» Your objective
From the entries that follow, list every line in which the string "部署新的监控解决方案之前" appears.

#####

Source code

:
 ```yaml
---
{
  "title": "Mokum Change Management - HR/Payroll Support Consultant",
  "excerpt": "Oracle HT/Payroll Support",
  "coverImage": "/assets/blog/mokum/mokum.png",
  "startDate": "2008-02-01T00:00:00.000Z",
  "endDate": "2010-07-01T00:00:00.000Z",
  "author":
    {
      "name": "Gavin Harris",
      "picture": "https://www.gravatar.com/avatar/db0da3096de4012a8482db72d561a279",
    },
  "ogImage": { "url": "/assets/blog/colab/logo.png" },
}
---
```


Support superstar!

#####

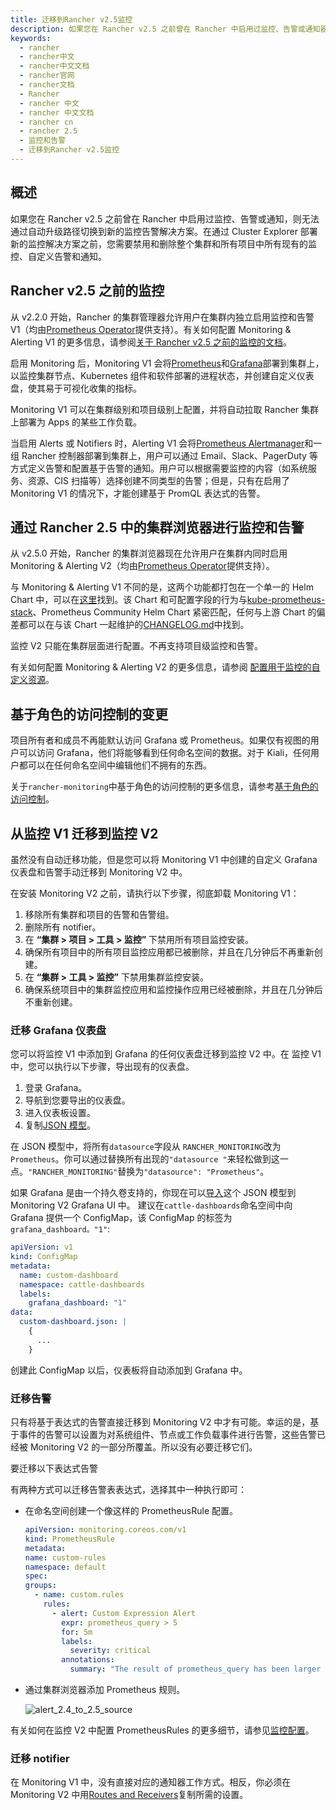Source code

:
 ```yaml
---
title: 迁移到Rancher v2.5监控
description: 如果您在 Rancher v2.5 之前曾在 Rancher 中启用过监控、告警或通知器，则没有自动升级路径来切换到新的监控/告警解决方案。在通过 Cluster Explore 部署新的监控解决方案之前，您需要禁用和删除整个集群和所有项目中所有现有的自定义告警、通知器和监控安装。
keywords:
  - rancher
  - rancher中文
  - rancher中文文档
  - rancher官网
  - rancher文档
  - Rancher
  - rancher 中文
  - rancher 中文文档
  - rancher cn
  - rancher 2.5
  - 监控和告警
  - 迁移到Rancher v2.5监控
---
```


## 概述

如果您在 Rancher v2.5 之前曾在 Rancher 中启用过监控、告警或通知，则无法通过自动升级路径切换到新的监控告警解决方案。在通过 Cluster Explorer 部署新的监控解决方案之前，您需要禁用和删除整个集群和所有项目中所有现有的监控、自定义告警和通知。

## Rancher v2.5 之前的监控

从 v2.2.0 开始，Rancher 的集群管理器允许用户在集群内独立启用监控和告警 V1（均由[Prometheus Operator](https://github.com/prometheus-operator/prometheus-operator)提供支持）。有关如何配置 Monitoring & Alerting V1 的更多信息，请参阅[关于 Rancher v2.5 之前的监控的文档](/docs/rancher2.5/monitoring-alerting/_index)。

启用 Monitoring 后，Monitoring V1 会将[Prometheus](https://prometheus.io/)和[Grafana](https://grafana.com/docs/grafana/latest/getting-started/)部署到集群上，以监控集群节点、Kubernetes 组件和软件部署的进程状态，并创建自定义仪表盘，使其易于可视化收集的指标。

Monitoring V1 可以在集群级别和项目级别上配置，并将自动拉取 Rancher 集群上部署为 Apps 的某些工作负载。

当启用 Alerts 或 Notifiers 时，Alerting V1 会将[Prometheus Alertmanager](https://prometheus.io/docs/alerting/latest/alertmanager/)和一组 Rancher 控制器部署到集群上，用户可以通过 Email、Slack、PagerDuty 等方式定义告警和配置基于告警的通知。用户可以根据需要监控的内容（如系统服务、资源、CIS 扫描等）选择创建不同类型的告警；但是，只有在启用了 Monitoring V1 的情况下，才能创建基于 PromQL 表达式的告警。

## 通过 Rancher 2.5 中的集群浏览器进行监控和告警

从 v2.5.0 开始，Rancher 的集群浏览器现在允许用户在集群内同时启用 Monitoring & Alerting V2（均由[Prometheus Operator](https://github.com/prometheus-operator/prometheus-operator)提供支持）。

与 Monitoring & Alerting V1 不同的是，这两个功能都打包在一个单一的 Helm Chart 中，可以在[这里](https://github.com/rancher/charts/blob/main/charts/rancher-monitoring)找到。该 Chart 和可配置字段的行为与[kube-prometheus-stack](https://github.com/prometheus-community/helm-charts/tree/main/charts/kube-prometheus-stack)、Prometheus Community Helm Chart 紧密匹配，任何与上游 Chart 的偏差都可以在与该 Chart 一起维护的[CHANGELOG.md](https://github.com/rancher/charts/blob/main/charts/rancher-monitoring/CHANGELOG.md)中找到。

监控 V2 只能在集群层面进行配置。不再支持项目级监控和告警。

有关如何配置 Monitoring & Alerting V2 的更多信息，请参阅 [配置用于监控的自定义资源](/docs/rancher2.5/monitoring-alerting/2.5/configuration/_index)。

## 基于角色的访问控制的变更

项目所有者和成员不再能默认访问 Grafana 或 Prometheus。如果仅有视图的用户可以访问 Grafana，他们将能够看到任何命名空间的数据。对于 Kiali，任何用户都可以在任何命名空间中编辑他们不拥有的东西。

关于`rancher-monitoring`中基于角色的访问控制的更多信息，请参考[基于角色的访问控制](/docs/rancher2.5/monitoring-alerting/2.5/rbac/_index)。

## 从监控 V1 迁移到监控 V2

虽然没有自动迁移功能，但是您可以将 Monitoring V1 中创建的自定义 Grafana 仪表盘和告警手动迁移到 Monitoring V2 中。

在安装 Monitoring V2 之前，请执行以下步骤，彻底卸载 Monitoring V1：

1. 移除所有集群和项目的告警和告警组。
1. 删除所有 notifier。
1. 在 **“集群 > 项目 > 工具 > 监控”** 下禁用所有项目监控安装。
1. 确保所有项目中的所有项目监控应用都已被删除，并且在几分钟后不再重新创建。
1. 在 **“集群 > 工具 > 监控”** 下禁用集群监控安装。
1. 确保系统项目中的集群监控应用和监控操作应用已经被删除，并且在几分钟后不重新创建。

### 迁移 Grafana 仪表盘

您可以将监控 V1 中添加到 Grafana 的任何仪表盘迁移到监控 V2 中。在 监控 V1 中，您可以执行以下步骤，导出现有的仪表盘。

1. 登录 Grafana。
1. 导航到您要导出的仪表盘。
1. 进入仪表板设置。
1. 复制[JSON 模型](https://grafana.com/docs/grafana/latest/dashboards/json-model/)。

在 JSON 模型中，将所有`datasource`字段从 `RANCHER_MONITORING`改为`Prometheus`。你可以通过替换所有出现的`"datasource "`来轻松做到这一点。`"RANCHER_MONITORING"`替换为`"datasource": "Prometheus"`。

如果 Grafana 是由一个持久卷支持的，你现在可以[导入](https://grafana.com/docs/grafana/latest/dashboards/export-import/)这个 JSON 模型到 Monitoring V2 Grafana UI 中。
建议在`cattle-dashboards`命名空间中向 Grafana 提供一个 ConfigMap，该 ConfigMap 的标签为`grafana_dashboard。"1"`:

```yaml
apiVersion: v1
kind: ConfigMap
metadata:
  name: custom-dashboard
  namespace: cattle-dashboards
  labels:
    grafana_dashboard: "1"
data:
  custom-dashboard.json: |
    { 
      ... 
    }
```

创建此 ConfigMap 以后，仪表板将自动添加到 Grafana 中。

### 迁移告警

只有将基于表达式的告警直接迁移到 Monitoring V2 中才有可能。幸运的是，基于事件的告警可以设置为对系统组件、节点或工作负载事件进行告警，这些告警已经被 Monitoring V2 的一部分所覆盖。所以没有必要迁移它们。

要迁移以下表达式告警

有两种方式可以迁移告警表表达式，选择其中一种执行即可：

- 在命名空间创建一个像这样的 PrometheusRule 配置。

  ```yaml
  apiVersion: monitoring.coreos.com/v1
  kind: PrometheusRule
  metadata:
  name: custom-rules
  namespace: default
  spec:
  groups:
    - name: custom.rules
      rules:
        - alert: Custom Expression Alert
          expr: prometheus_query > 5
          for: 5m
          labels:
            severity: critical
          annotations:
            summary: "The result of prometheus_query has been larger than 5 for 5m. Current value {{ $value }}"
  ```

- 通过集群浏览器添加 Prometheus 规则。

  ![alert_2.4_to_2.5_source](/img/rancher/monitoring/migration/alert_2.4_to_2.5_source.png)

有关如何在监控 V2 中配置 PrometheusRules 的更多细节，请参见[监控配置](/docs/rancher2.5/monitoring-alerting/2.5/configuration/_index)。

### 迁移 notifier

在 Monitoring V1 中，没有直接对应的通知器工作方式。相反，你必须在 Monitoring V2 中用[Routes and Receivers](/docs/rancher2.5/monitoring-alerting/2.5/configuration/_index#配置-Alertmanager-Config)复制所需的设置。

#####

» Task output
description: 如果您在 Rancher v2.5 之前曾在 Rancher 中启用过监控、告警或通知器，则没有自动升级路径来切换到新的监控/告警解决方案。在通过 Cluster Explore 部署新的监控解决方案之前，您需要禁用和删除整个集群和所有项目中所有现有的自定义告警、通知器和监控安装。
如果您在 Rancher v2.5 之前曾在 Rancher 中启用过监控、告警或通知，则无法通过自动升级路径切换到新的监控告警解决方案。在通过 Cluster Explorer 部署新的监控解决方案之前，您需要禁用和删除整个集群和所有项目中所有现有的监控、自定义告警和通知。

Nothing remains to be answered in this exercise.